Governo deve vetar proposta de Antifacção se enfraquecer combate

Secretário de Assuntos Legislativos sinaliza intenção de veto ao projeto.

Governo indica que vetará projeto de Antifacção se considerar que ele enfraquece o combate ao crime organizado.

O governo deve vetar a proposta de Antifacção se avaliar que ela enfraquece o combate ao crime organizado. Em declarações recentes, o secretário de Assuntos Legislativos do Ministério da Justiça, Marivaldo Pereira, destacou que a intenção é iniciar o ano legislativo, em fevereiro, com discussões renovadas sobre o projeto.
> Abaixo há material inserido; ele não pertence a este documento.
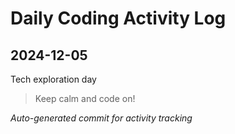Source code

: # Daily Coding Activity Log

## 2024-12-05

Tech exploration day

> Keep calm and code on!

*Auto-generated commit for activity tracking*
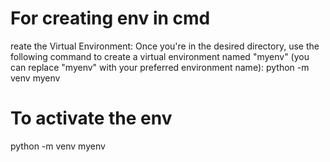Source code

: # For creating env in cmd
reate the Virtual Environment: Once you're in the desired directory, use the following command to create a virtual environment named "myenv" (you can replace "myenv" with your preferred environment name):  python -m venv myenv

# To activate the env
python -m venv myenv

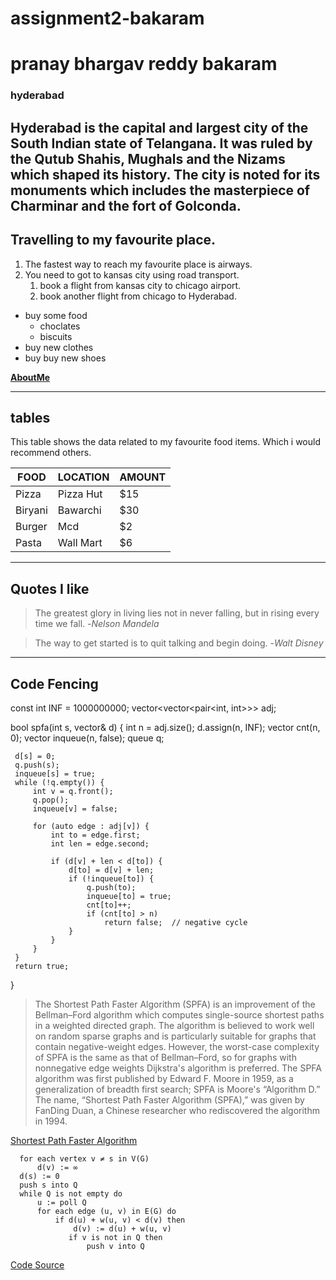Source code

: # assignment2-bakaram
# pranay bhargav reddy bakaram
### hyderabad
Hyderabad is the capital and largest city of the South Indian state of Telangana. It was ruled by the Qutub Shahis, Mughals and the Nizams which shaped its history. The city is noted for its monuments which includes the masterpiece of **Charminar** and the fort of **Golconda**.
---
## Travelling to my favourite place.
1. The fastest way to reach my favourite place is airways.
2. You need to got to kansas city using road transport.
   1. book a flight from kansas city to chicago airport.
   2. book another flight from chicago to Hyderabad.
* buy some food
  * choclates 
  * biscuits
* buy new clothes
* buy buy new shoes

**[AboutMe](AboutMe.md)**

---

## tables

This table shows the data related to my favourite food items. Which i would recommend others.

|FOOD|LOCATION|AMOUNT|
|---|---|---|
|Pizza|Pizza Hut|$15|
|Biryani|Bawarchi|$30|
|Burger|Mcd|$2|
|Pasta|Wall Mart|$6|

---

## Quotes I like

>The greatest glory in living lies not in never falling, but in rising every time we fall.
-*Nelson Mandela*

>The way to get started is to quit talking and begin doing.
-*Walt Disney*

---

## Code Fencing

 const int INF = 1000000000;
 vector<vector<pair<int, int>>> adj;

 bool spfa(int s, vector<int>& d) {
     int n = adj.size();
     d.assign(n, INF);
     vector<int> cnt(n, 0);
     vector<bool> inqueue(n, false);
     queue<int> q;

     d[s] = 0;
     q.push(s);
     inqueue[s] = true;
     while (!q.empty()) {
         int v = q.front();
         q.pop();
         inqueue[v] = false;

         for (auto edge : adj[v]) {
             int to = edge.first;
             int len = edge.second;

             if (d[v] + len < d[to]) {
                 d[to] = d[v] + len;
                 if (!inqueue[to]) {
                     q.push(to);
                     inqueue[to] = true;
                     cnt[to]++;
                     if (cnt[to] > n)
                         return false;  // negative cycle
                 }
             }
         }
     }
     return true;
 }

  > The Shortest Path Faster Algorithm (SPFA) is an improvement of the Bellman–Ford algorithm which computes single-source shortest paths in a weighted directed graph. The algorithm is believed to work well on random sparse graphs and is particularly suitable for graphs that contain negative-weight edges. However, the worst-case complexity of SPFA is the same as that of Bellman–Ford, so for graphs with nonnegative edge weights Dijkstra's algorithm is preferred. The SPFA algorithm was first published by Edward F. Moore in 1959, as a generalization of breadth first search; SPFA is Moore's “Algorithm D.” The name, “Shortest Path Faster Algorithm (SPFA),” was given by FanDing Duan, a Chinese researcher who rediscovered the algorithm in 1994.

  [Shortest Path Faster Algorithm](https://en.wikipedia.org/wiki/Shortest_Path_Faster_Algorithm#cite_note-duan-3)



      for each vertex v ≠ s in V(G)
          d(v) := ∞
      d(s) := 0
      push s into Q
      while Q is not empty do
          u := poll Q
          for each edge (u, v) in E(G) do
              if d(u) + w(u, v) < d(v) then
                  d(v) := d(u) + w(u, v)
                 if v is not in Q then
                     push v into Q

[Code Source](https://en.wikipedia.org/wiki/Shortest_Path_Faster_Algorithm#cite_note-duan-3)
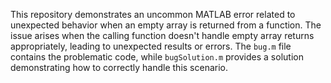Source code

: This repository demonstrates an uncommon MATLAB error related to unexpected behavior when an empty array is returned from a function. The issue arises when the calling function doesn't handle empty array returns appropriately, leading to unexpected results or errors. The `bug.m` file contains the problematic code, while `bugSolution.m` provides a solution demonstrating how to correctly handle this scenario.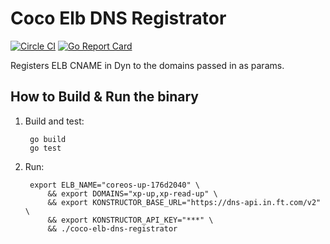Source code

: Coco Elb DNS Registrator 
=================================

[![Circle CI](https://circleci.com/gh/Financial-Times/coco-elb-dns-registrator/tree/master.png?style=shield)](https://circleci.com/gh/Financial-Times/coco-elb-dns-registrator/tree/master)
[![Go Report Card](https://goreportcard.com/badge/github.com/Financial-Times/coco-elb-dns-registrator)](https://goreportcard.com/report/github.com/Financial-Times/coco-elb-dns-registrator)

Registers ELB CNAME in Dyn to the domains passed in as params.

How to Build & Run the binary
-----------------------------

1. Build and test:

        go build
        go test

2. Run:

        export ELB_NAME="coreos-up-176d2040" \
            && export DOMAINS="xp-up,xp-read-up" \
            && export KONSTRUCTOR_BASE_URL="https://dns-api.in.ft.com/v2" \
            && export KONSTRUCTOR_API_KEY="***" \
            && ./coco-elb-dns-registrator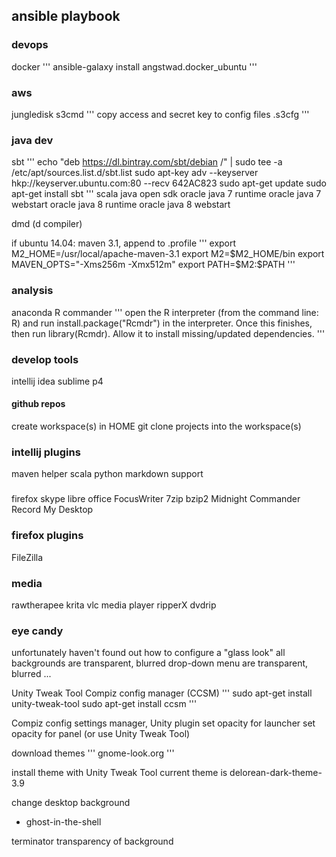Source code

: ## ansible playbook


### devops
docker
'''
ansible-galaxy install angstwad.docker_ubuntu
'''

### aws
jungledisk
s3cmd
'''
copy access and secret key to config files
.s3cfg
'''

### java dev
sbt
'''
echo "deb https://dl.bintray.com/sbt/debian /" | sudo tee -a /etc/apt/sources.list.d/sbt.list
sudo apt-key adv --keyserver hkp://keyserver.ubuntu.com:80 --recv 642AC823
sudo apt-get update
sudo apt-get install sbt
'''
scala
java open sdk
oracle java 7 runtime
oracle java 7 webstart
oracle java 8 runtime
oracle java 8 webstart

dmd (d compiler)

if ubuntu 14.04:
	maven 3.1, append to .profile
'''
export M2_HOME=/usr/local/apache-maven-3.1
export M2=$M2_HOME/bin
export MAVEN_OPTS="-Xms256m -Xmx512m"
export PATH=$M2:$PATH
'''


### analysis
anaconda
R commander
'''
open the R interpreter (from the command line: R) and run install.package("Rcmdr") in the interpreter. Once this finishes, then run library(Rcmdr). Allow it to install missing/updated dependencies.
'''

### develop tools
intellij idea
sublime
p4


#### github repos
create workspace(s) in HOME
git clone projects into the workspace(s)

### intellij plugins
maven helper
scala
python
markdown support

### 
firefox
skype
libre office
FocusWriter
7zip
bzip2
Midnight Commander
Record My Desktop


### firefox plugins
FileZilla

### media
rawtherapee
krita
vlc media player
ripperX
dvdrip


### eye candy
unfortunately haven't found out how to configure a "glass look"
  all backgrounds are transparent, blurred
  drop-down menu are transparent, blurred
  ...

Unity Tweak Tool
Compiz config manager (CCSM)
'''
sudo apt-get install unity-tweak-tool
sudo apt-get install ccsm
'''

Compiz config settings manager, Unity plugin
	set opacity for launcher
	set opacity for panel (or use Unity Tweak Tool)


download themes
'''
gnome-look.org
'''

install theme with Unity Tweak Tool
  current theme is delorean-dark-theme-3.9

change desktop background
* ghost-in-the-shell

terminator
	transparency of background
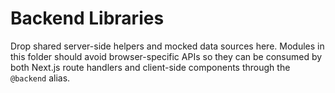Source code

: # Backend Libraries

Drop shared server-side helpers and mocked data sources here. Modules in this
folder should avoid browser-specific APIs so they can be consumed by both Next.js
route handlers and client-side components through the `@backend` alias.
Contexto da proposta Antifacção

O projeto foi aprovado na Câmara em novembro de 2025, mas enfrentou resistência e críticas, especialmente por parte de aliados do governo. O relator, Guilherme Derrite, foi alvo de reprovações por apresentar múltiplas versões de seu parecer, o que gerou desconfiança sobre a efetividade da proposta. No Senado, o relator Alessandro Vieira fez ajustes significativos, eliminando partes que poderiam ser consideradas inconstitucionais e que, segundo ele, beneficiariam o crime organizado.

Marivaldo elogiou a atuação de Vieira, afirmando que ele “corrigiu os graves equívocos contidos no relatório da Câmara”. Essa percepção é compartilhada por muitos na base governista, que veem a aprovação unânime no Senado como uma evidência de que até mesmo a oposição não concorda com a proposta original da Câmara.

Detalhes sobre o projeto

O secretário expressou preocupação com a possibilidade de que a proposta criasse brechas para líderes de facções criminosas, permitindo que eles utilizassem recursos judiciais para evitar a punição. “Não dá para a gente trabalhar com uma proposta que cria oportunidade para que líderes de facções criminosas interponham sucessivos recursos para afastar a sua punição”, comentou.

Além disso, Marivaldo enfatizou que o governo não aceitará qualquer forma de afrouxamento nas políticas de combate ao crime organizado. A orientação do presidente Lula é clara: a administração está comprometida com um combate rigoroso e não hesitará em vetar qualquer projeto que beneficie organizações criminosas.

Expectativas para o futuro

A expectativa é que, com a nova sessão legislativa, o governo possa abrir um diálogo construtivo com os parlamentares. Marivaldo deixou claro que um relator disposto a dialogar será fundamental para avançar com a proposta de maneira que não comprometa a segurança pública. “Se um relator não está disposto a fazer esse diálogo, talvez ele não seja o mais adequado para conduzir a relatoria desse projeto”, afirmou.

A postura do governo é um reflexo de uma estratégia mais ampla para enfrentar a criminalidade, alinhada com as diretrizes do presidente Lula e as demandas da sociedade por segurança. O futuro da proposta Antifacção permanece incerto, mas a determinação do governo em vetar qualquer iniciativa que possa enfraquecer o combate ao crime é uma clara sinalização de que a segurança pública continua sendo uma prioridade.